START Records supplied

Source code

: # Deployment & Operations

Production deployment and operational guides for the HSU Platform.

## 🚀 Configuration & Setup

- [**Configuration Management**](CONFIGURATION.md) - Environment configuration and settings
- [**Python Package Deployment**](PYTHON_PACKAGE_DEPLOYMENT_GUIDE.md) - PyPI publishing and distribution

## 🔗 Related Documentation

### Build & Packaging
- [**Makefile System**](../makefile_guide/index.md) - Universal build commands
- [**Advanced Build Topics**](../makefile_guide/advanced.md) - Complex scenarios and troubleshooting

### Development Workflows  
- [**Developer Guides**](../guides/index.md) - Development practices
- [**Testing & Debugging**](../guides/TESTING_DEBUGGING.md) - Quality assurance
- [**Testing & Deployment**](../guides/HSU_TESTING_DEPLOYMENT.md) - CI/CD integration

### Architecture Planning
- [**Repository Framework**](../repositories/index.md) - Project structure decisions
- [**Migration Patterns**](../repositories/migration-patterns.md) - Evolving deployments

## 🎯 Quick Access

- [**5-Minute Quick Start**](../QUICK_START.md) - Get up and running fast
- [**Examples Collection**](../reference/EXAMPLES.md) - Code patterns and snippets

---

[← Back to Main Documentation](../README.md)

END Records supplied
START Records supplied

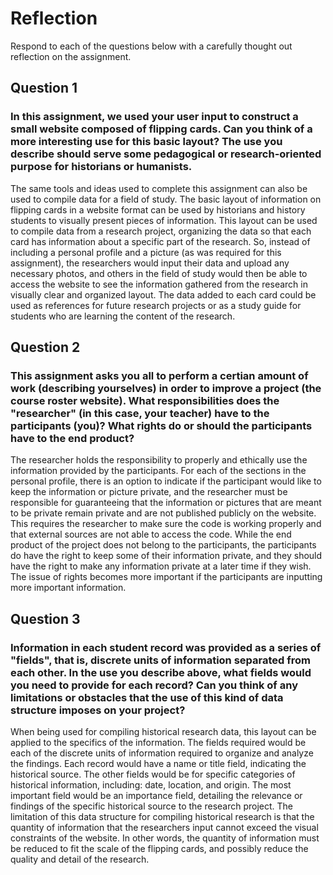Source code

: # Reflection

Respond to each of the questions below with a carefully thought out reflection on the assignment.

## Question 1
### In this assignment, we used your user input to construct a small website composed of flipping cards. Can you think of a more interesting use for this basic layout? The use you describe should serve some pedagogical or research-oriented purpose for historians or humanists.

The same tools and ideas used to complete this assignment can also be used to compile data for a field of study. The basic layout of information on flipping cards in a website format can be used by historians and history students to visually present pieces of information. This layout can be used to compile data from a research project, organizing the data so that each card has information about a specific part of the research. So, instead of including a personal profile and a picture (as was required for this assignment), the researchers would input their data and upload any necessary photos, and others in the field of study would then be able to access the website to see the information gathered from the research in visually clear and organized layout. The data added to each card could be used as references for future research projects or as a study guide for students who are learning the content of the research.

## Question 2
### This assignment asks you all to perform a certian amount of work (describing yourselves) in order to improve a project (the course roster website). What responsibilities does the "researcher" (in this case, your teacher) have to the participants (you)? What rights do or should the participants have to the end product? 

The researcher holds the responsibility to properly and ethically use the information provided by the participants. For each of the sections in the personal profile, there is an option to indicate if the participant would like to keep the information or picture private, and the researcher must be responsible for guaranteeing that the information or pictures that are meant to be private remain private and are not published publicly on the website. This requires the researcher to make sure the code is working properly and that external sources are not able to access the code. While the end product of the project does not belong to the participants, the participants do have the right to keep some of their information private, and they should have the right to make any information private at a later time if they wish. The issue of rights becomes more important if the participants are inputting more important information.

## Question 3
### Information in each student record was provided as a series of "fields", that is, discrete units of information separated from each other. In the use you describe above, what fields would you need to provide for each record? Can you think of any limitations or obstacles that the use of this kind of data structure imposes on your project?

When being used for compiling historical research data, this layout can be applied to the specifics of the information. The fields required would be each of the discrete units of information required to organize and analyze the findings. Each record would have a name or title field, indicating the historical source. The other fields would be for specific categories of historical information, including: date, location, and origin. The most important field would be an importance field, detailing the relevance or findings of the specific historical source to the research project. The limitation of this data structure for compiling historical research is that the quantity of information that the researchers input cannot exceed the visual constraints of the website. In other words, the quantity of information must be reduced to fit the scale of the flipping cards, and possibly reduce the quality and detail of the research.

END Records supplied
START Records supplied

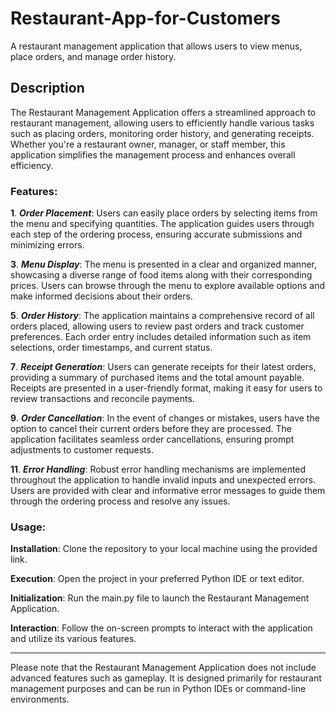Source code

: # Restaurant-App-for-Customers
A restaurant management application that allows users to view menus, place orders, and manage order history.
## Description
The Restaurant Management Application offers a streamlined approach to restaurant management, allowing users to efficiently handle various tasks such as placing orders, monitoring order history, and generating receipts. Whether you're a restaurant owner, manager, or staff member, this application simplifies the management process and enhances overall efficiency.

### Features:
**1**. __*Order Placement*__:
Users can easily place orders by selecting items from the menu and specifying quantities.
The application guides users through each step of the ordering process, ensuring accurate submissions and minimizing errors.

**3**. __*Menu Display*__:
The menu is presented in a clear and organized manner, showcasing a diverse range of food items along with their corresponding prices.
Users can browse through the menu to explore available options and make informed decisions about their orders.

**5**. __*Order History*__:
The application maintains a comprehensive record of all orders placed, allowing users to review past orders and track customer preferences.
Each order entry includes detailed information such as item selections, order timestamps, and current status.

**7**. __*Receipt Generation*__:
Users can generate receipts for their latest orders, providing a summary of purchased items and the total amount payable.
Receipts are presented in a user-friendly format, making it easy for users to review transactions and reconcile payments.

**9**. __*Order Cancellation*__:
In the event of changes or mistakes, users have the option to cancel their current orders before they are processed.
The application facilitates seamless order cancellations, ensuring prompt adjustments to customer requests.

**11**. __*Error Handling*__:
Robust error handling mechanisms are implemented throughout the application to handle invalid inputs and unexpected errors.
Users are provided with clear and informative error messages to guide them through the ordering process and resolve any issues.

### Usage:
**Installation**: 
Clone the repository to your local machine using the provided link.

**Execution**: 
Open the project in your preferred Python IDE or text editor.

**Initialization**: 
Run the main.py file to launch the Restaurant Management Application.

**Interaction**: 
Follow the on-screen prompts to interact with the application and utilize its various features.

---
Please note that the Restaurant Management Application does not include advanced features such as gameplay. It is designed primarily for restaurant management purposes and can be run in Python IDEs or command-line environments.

END Records supplied

Go through the entries above, and wherever a line holds the word "presented", copy that line.

The menu is presented in a clear and organized manner, showcasing a diverse range of food items along with their corresponding prices.
Receipts are presented in a user-friendly format, making it easy for users to review transactions and reconcile payments.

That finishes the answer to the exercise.